At the same time, behind the scenes a wide coalition was forming. In July last year, the Women’s Budget Group pulled together 30 organisations representing parents, children, unions, providers, politicians and businesses, with the mantra “No egos, everyone just working together for a better future for early years”.
Before the party conferences last year, they lobbied hard. Stella Creasy and other Labour women created MotherRED to fund parliamentary candidates who promised to fight for childcare reform. Then the shadow education secretary, Bridget Phillipson, promised that childcare would be her “number one priority”.
“It established childcare reform as a key election battleground,” says Sarah Ronan, the childcare lead at the Women’s Budget Group. “We knew then that the government was going to have to do something.”
Alongside Conservative MPs such as Siobhan Bailey, the coalition focused on delivering the message – not new, not revolutionary – that childcare was vital for the economy, and that in a tight labour market reform was urgently needed. The OBR informed ministers that reforms would have a greater impact on GDP in the future than any other fiscal policy measure since 2010, and add 110,000 new workers to the workforce.
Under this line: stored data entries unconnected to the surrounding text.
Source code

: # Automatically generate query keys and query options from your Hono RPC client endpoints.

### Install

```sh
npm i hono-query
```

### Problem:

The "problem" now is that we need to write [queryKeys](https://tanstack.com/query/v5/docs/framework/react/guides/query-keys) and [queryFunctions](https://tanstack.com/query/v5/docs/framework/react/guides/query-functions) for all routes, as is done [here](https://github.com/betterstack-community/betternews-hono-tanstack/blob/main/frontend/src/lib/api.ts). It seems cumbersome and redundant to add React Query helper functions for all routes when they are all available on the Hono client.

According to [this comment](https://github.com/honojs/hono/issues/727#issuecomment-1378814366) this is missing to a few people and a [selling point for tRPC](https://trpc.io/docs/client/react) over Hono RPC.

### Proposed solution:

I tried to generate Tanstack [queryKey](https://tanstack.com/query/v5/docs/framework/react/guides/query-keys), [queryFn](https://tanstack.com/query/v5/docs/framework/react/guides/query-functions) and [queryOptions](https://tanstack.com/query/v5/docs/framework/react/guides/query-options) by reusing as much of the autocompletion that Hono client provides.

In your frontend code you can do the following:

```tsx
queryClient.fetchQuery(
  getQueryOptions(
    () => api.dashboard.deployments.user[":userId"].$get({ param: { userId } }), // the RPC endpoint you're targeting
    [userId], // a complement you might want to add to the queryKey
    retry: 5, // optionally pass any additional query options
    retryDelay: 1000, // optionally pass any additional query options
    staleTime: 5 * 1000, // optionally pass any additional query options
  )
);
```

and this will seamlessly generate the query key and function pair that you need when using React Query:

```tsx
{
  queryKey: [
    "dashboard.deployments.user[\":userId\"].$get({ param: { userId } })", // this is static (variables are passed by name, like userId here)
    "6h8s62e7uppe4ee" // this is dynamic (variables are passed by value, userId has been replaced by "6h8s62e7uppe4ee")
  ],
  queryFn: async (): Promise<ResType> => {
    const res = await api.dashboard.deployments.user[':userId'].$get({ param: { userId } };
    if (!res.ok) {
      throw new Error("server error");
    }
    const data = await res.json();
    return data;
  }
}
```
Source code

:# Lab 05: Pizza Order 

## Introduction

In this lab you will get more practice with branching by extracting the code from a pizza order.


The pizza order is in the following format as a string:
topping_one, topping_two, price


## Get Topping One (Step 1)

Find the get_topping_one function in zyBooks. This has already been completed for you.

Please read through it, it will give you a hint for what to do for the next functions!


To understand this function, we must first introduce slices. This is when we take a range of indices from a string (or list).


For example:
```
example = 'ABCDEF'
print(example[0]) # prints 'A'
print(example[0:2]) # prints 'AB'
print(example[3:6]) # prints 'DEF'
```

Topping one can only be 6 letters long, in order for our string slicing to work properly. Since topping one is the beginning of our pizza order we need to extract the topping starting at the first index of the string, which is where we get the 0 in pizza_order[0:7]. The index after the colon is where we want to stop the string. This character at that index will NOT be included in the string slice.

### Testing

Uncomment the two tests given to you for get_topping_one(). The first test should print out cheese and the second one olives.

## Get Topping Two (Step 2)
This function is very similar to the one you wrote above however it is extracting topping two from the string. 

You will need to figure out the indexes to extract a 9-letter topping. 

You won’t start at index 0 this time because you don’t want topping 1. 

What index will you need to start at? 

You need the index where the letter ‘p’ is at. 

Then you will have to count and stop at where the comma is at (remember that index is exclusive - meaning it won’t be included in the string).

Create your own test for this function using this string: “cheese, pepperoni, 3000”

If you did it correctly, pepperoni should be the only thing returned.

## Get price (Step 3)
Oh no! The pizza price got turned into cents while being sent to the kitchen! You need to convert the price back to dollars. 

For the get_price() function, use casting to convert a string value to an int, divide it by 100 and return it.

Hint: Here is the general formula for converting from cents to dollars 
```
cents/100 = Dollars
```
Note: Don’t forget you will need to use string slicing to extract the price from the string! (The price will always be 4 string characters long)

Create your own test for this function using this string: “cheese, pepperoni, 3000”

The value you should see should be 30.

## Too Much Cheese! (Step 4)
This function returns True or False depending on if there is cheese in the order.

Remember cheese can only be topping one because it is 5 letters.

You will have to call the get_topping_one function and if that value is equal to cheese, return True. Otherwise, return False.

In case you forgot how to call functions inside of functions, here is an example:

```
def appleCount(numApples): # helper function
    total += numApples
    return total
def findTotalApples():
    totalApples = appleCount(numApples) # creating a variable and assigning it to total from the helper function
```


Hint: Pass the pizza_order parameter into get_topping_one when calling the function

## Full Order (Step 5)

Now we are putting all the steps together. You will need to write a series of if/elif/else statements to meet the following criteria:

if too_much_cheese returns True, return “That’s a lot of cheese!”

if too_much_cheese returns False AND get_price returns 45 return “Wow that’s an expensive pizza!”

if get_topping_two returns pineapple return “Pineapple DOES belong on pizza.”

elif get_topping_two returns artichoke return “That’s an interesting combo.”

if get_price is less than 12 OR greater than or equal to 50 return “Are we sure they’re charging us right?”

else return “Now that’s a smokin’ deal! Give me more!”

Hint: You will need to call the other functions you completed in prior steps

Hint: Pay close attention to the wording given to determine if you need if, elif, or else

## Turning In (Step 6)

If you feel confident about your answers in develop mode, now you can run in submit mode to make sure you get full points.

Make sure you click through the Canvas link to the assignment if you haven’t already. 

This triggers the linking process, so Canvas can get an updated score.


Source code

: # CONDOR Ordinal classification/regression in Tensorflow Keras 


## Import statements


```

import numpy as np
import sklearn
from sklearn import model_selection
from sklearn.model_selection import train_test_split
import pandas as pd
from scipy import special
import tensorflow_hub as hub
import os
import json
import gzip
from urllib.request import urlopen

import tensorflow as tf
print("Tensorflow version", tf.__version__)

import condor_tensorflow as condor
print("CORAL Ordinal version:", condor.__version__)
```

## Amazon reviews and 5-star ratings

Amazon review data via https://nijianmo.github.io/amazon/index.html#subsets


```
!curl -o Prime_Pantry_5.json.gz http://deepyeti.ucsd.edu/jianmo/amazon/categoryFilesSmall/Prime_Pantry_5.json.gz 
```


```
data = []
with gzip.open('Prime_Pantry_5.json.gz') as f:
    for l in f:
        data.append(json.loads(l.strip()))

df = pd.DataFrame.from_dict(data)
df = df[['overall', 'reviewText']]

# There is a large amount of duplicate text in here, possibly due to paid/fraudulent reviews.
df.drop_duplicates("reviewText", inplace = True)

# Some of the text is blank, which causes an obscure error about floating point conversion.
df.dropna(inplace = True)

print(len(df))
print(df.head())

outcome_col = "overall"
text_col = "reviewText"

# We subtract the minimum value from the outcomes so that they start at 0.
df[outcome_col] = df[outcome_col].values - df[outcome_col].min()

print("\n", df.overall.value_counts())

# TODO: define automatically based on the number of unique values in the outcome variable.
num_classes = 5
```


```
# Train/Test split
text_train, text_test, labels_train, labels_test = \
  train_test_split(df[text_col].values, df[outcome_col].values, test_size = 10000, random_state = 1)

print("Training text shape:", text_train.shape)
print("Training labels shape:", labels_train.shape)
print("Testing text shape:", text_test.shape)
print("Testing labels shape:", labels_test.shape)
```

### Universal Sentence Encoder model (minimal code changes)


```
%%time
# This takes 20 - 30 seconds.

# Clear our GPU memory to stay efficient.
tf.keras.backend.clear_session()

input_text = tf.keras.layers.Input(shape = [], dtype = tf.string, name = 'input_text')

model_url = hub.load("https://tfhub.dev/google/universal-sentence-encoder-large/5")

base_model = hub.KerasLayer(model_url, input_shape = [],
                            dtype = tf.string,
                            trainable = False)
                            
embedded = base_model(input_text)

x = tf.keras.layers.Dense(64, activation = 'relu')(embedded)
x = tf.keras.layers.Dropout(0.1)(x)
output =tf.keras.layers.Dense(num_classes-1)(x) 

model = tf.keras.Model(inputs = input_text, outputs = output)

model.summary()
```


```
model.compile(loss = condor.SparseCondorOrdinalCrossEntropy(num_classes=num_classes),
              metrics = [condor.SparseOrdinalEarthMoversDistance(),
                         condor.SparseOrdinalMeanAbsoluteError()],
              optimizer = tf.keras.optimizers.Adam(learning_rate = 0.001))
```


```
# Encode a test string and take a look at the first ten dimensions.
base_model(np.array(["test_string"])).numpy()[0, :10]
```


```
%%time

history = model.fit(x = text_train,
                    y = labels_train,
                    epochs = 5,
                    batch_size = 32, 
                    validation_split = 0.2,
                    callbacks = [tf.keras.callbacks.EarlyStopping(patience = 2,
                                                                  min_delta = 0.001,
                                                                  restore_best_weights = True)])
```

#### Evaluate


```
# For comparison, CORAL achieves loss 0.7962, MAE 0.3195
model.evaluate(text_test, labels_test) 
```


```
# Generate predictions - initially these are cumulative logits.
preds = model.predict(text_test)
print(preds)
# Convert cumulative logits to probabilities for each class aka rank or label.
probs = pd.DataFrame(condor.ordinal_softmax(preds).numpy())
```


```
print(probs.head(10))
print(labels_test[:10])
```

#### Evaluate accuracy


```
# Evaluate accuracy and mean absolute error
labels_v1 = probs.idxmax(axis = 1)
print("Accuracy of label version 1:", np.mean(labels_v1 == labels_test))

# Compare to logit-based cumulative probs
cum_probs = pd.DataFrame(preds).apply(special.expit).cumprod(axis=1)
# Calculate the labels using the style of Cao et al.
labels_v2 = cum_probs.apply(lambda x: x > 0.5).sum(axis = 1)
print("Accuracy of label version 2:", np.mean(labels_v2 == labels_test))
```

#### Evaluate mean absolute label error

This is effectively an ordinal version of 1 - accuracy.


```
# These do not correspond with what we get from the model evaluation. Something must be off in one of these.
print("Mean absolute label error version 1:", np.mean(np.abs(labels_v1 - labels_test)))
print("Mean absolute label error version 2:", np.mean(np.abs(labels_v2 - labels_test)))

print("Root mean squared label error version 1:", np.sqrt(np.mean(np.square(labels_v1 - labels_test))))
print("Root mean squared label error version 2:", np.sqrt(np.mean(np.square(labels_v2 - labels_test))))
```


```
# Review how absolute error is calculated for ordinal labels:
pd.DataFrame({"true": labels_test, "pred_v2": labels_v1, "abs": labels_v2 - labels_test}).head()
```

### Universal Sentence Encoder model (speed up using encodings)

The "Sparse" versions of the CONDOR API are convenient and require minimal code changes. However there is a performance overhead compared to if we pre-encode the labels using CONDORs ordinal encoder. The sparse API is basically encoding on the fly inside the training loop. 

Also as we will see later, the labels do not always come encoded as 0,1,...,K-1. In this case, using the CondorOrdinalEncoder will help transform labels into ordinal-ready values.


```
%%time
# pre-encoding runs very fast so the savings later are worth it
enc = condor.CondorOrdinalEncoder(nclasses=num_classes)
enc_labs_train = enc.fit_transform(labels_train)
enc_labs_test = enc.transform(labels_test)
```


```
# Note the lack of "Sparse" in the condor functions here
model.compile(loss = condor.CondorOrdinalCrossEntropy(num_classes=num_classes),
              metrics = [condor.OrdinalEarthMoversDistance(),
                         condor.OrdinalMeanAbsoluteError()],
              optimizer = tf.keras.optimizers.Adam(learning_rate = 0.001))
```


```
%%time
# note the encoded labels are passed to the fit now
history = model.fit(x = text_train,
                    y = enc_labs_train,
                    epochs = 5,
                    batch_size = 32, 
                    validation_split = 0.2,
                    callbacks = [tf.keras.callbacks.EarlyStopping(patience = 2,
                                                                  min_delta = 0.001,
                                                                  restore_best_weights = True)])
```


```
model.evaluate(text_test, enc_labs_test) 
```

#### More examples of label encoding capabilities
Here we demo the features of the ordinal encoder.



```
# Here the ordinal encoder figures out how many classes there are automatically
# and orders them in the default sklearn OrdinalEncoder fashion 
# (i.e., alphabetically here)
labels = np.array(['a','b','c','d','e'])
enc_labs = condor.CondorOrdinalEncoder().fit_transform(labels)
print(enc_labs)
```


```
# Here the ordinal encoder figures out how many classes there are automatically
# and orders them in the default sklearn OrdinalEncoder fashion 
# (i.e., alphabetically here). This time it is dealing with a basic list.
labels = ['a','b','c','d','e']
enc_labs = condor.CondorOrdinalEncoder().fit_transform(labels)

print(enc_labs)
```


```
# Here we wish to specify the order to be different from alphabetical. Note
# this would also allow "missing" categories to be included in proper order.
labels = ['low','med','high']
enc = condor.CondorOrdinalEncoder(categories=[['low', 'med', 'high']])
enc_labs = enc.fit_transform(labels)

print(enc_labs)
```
“We’d been chipping away, and it was almost like when you’re playing Jenga and you finally find that loose block,” says Ronan. “The labour market and the economy, that’s how we’ve been able to get this issue centre stage.”
That is frustrating for one of parliament’s longest-standing childcare reform campaigners, Harriet Harman, who entered the Commons seven months pregnant in 1982, when only 3% of MPs were women. “Even though [childcare] was top of women’s demands for decades, that wasn’t enough,” says Harman, whose first question to Margaret Thatcher about the lack of childcare was met with hoots of derision. “Men get what they want. Women only get stuff if they can argue it works for the economy.”
News also tucked into the budget that the childcare element of universal credit will now be paid upfront was bittersweet for Nichola Salvato, who no longer needs it. In January 2021, she challenged the policy and won, and she was part of a campaign by a group called Mums on a Mission, backed by Save the Children. But the DWP fought the decision and successfully appealed, before making a U-turn the year before a general election.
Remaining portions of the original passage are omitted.